Inheemse man uit het tropische regenwoud in Zuid-Amerika. Meer interesse? Kijk naar de lezing van Nixiwaka Yawanawa op TEDxHackney in 2016. Beeld: publiek domein.

Dit is in de loop van millennia menselijke geschiedenis niet veranderd. Ook anno 2021 dragen mensen kleding. Een pasgeboren baby wordt vrijwel direct na de geboorte met zachte stoffen omzwachteld. Binnen de publieke sfeer heeft een naakt lichaam geen betekenis (hooguit die van ‘performance art’). Zelfs recreatieve naaktlopers (nudisten) dragen iets van kleding zoals schoenen of een zonneklep. In de Zuid-Amerikaanse regenwouden dragen inheemse mensen vaak niet meer dan een hoofdkrans of een heupriem gemaakt van veren, of een kralenketting, maar ze hebben íets aan – gemodelleerd naar de traditionele dracht van de stam.

In de essaybundel Klederdracht en kleedgedrag. Het kostuum harer majesteits onderdanen 1898-1998 (Uitgeverij SUN, 1998) wordt streekdracht ook in die termen gedefinieerd, als niets anders dan een herkenbaar ‘logo’ of ‘huisstijl’ van een bepaalde stam of ‘clan’, een groep mensen die samen een hechte, meestal zelfvoorzienende leefgemeenschap vormt.

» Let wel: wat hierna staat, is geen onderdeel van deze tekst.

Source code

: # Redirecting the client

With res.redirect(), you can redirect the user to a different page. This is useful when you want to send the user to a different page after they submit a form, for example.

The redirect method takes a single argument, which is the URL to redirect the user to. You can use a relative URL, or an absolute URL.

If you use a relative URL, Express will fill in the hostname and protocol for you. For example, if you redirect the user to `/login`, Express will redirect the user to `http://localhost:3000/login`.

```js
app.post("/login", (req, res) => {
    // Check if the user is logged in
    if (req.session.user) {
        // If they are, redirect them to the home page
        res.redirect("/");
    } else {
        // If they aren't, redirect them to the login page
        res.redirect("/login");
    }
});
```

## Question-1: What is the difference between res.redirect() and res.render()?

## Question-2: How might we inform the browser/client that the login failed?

Naar buiten toe heeft de streekdracht een specifieke signatuur, ze ondersteunt de ‘typische’ identiteit van ‘de Volendammers’ of ‘de Zaankanters’, zoals een tenue dat doet voor voetbalteams, ‘Ajax’, ‘Feyenoord’, ‘PSV’. Naar binnen toe kent de streekdracht dan weer een grote variatie die subtiel sociale signalen afgeeft. Bijvoorbeeld wordt binnen de groep met kleding gecodeerd wat iemands plek is binnen de groep of welke rol iemand vervult in het dagelijks reilen en zeilen van de gemeenschap – in alle denkbare rangen, standen, functies, levensfases en levensgebeurtenissen. Zo draagt een ongehuwde vrouw een andere muts dan een gehuwde vrouw. Een weduwe kiest andere kleuren dan een vrouw die haar echtgenoot nog heeft.


Twaalf verschijningsvormen van Hindeloopen klederdracht, afhankelijk van de sociaal-economische positie van de vrouw. Beeld: Geheugen van Nederland.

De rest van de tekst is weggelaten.